*** EXTRACTED INFORMATION ***

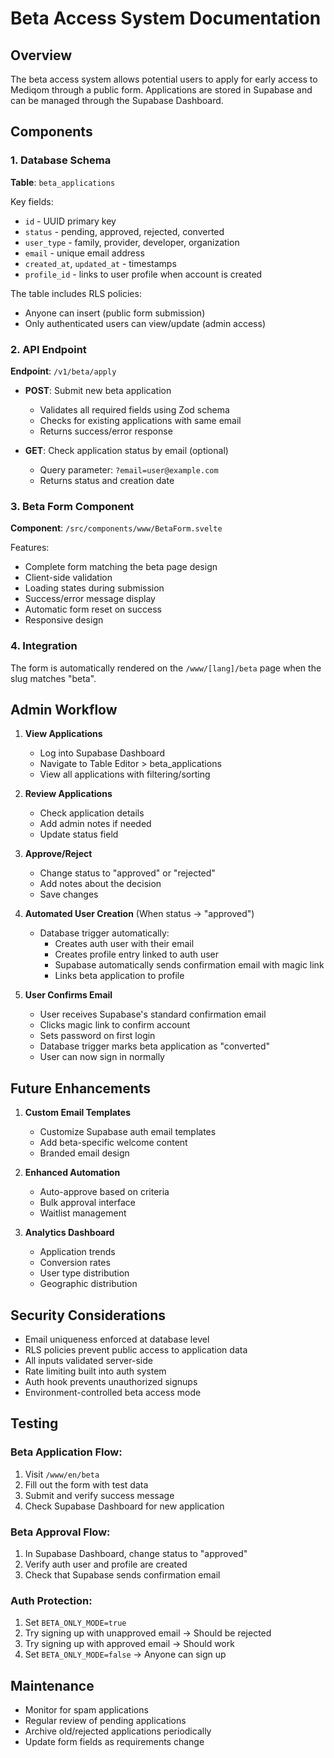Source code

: # Beta Access System Documentation

## Overview

The beta access system allows potential users to apply for early access to Mediqom through a public form. Applications are stored in Supabase and can be managed through the Supabase Dashboard.

## Components

### 1. Database Schema

**Table**: `beta_applications`

Key fields:
- `id` - UUID primary key
- `status` - pending, approved, rejected, converted
- `user_type` - family, provider, developer, organization
- `email` - unique email address
- `created_at`, `updated_at` - timestamps
- `profile_id` - links to user profile when account is created

The table includes RLS policies:
- Anyone can insert (public form submission)
- Only authenticated users can view/update (admin access)

### 2. API Endpoint

**Endpoint**: `/v1/beta/apply`

- **POST**: Submit new beta application
  - Validates all required fields using Zod schema
  - Checks for existing applications with same email
  - Returns success/error response

- **GET**: Check application status by email (optional)
  - Query parameter: `?email=user@example.com`
  - Returns status and creation date

### 3. Beta Form Component

**Component**: `/src/components/www/BetaForm.svelte`

Features:
- Complete form matching the beta page design
- Client-side validation
- Loading states during submission
- Success/error message display
- Automatic form reset on success
- Responsive design

### 4. Integration

The form is automatically rendered on the `/www/[lang]/beta` page when the slug matches "beta".

## Admin Workflow

1. **View Applications**
   - Log into Supabase Dashboard
   - Navigate to Table Editor > beta_applications
   - View all applications with filtering/sorting

2. **Review Applications**
   - Check application details
   - Add admin notes if needed
   - Update status field

3. **Approve/Reject**
   - Change status to "approved" or "rejected"
   - Add notes about the decision
   - Save changes

4. **Automated User Creation** (When status → "approved")
   - Database trigger automatically:
     - Creates auth user with their email
     - Creates profile entry linked to auth user
     - Supabase automatically sends confirmation email with magic link
     - Links beta application to profile

5. **User Confirms Email**
   - User receives Supabase's standard confirmation email
   - Clicks magic link to confirm account
   - Sets password on first login
   - Database trigger marks beta application as "converted"
   - User can now sign in normally

## Future Enhancements

1. **Custom Email Templates**
   - Customize Supabase auth email templates
   - Add beta-specific welcome content
   - Branded email design

2. **Enhanced Automation**
   - Auto-approve based on criteria
   - Bulk approval interface
   - Waitlist management

3. **Analytics Dashboard**
   - Application trends
   - Conversion rates
   - User type distribution
   - Geographic distribution

## Security Considerations

- Email uniqueness enforced at database level
- RLS policies prevent public access to application data
- All inputs validated server-side
- Rate limiting built into auth system
- Auth hook prevents unauthorized signups
- Environment-controlled beta access mode

## Testing

### Beta Application Flow:
1. Visit `/www/en/beta`
2. Fill out the form with test data
3. Submit and verify success message
4. Check Supabase Dashboard for new application

### Beta Approval Flow:
1. In Supabase Dashboard, change status to "approved"
2. Verify auth user and profile are created
3. Check that Supabase sends confirmation email

### Auth Protection:
1. Set `BETA_ONLY_MODE=true`
2. Try signing up with unapproved email → Should be rejected
3. Try signing up with approved email → Should work
4. Set `BETA_ONLY_MODE=false` → Anyone can sign up

## Maintenance

- Monitor for spam applications
- Regular review of pending applications
- Archive old/rejected applications periodically
- Update form fields as requirements change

*** End of EXTRACTED INFORMATION ***

:: EXERCISE OBJECTIVE ::
Exact copy, no pictures: reproduce every entry shown above.

:: RESPONSE FOR THIS EXERCISE ::
Source code

: # Beta Access System Documentation

## Overview

The beta access system allows potential users to apply for early access to Mediqom through a public form. Applications are stored in Supabase and can be managed through the Supabase Dashboard.

## Components

### 1. Database Schema

**Table**: `beta_applications`

Key fields:
- `id` - UUID primary key
- `status` - pending, approved, rejected, converted
- `user_type` - family, provider, developer, organization
- `email` - unique email address
- `created_at`, `updated_at` - timestamps
- `profile_id` - links to user profile when account is created

The table includes RLS policies:
- Anyone can insert (public form submission)
- Only authenticated users can view/update (admin access)

### 2. API Endpoint

**Endpoint**: `/v1/beta/apply`

- **POST**: Submit new beta application
  - Validates all required fields using Zod schema
  - Checks for existing applications with same email
  - Returns success/error response

- **GET**: Check application status by email (optional)
  - Query parameter: `?email=user@example.com`
  - Returns status and creation date

### 3. Beta Form Component

**Component**: `/src/components/www/BetaForm.svelte`

Features:
- Complete form matching the beta page design
- Client-side validation
- Loading states during submission
- Success/error message display
- Automatic form reset on success
- Responsive design

### 4. Integration

The form is automatically rendered on the `/www/[lang]/beta` page when the slug matches "beta".

## Admin Workflow

1. **View Applications**
   - Log into Supabase Dashboard
   - Navigate to Table Editor > beta_applications
   - View all applications with filtering/sorting

2. **Review Applications**
   - Check application details
   - Add admin notes if needed
   - Update status field

3. **Approve/Reject**
   - Change status to "approved" or "rejected"
   - Add notes about the decision
   - Save changes

4. **Automated User Creation** (When status → "approved")
   - Database trigger automatically:
     - Creates auth user with their email
     - Creates profile entry linked to auth user
     - Supabase automatically sends confirmation email with magic link
     - Links beta application to profile

5. **User Confirms Email**
   - User receives Supabase's standard confirmation email
   - Clicks magic link to confirm account
   - Sets password on first login
   - Database trigger marks beta application as "converted"
   - User can now sign in normally

## Future Enhancements

1. **Custom Email Templates**
   - Customize Supabase auth email templates
   - Add beta-specific welcome content
   - Branded email design

2. **Enhanced Automation**
   - Auto-approve based on criteria
   - Bulk approval interface
   - Waitlist management

3. **Analytics Dashboard**
   - Application trends
   - Conversion rates
   - User type distribution
   - Geographic distribution

## Security Considerations

- Email uniqueness enforced at database level
- RLS policies prevent public access to application data
- All inputs validated server-side
- Rate limiting built into auth system
- Auth hook prevents unauthorized signups
- Environment-controlled beta access mode

## Testing

### Beta Application Flow:
1. Visit `/www/en/beta`
2. Fill out the form with test data
3. Submit and verify success message
4. Check Supabase Dashboard for new application

### Beta Approval Flow:
1. In Supabase Dashboard, change status to "approved"
2. Verify auth user and profile are created
3. Check that Supabase sends confirmation email

### Auth Protection:
1. Set `BETA_ONLY_MODE=true`
2. Try signing up with unapproved email → Should be rejected
3. Try signing up with approved email → Should work
4. Set `BETA_ONLY_MODE=false` → Anyone can sign up

## Maintenance

- Monitor for spam applications
- Regular review of pending applications
- Archive old/rejected applications periodically
- Update form fields as requirements change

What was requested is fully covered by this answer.